▶ **AIM OF THE EXERCISE**
Print each line exactly, beginning with the one where "The payload of" appears and ending at the last line below.

Saved entries
-------
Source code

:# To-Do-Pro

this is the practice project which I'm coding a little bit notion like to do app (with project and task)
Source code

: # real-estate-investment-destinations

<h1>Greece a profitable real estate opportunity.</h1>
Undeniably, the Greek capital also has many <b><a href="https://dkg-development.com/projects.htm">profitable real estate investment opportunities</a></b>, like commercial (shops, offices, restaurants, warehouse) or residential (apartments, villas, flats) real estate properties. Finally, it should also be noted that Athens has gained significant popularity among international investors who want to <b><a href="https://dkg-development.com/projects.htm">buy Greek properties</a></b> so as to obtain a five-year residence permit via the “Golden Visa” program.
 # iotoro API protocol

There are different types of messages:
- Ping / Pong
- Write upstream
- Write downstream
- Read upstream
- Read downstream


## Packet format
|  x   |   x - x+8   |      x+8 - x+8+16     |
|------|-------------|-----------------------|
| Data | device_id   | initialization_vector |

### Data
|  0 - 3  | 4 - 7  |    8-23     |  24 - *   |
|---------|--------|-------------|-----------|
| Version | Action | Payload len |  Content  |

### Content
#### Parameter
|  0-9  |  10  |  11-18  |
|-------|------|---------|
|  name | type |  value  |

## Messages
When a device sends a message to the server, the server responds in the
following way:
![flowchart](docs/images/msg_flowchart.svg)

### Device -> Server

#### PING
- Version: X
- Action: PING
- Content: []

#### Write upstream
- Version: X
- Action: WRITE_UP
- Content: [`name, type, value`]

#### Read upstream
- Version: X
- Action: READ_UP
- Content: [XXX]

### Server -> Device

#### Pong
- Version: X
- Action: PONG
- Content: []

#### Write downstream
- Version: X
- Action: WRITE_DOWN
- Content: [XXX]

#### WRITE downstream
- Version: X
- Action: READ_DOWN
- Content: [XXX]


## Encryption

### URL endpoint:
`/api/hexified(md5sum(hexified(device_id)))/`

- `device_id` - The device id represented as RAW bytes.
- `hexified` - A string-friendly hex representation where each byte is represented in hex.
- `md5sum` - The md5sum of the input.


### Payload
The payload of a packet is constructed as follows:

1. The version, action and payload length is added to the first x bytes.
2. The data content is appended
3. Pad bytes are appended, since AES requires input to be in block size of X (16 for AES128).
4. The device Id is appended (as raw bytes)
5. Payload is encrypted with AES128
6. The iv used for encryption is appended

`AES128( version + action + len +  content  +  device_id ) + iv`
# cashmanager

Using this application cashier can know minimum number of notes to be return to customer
-------
▶ **EXERCISE OUTPUT**
The payload of a packet is constructed as follows:

1. The version, action and payload length is added to the first x bytes.
2. The data content is appended
3. Pad bytes are appended, since AES requires input to be in block size of X (16 for AES128).
4. The device Id is appended (as raw bytes)
5. Payload is encrypted with AES128
6. The iv used for encryption is appended

`AES128( version + action + len +  content  +  device_id ) + iv`
# cashmanager

Using this application cashier can know minimum number of notes to be return to customer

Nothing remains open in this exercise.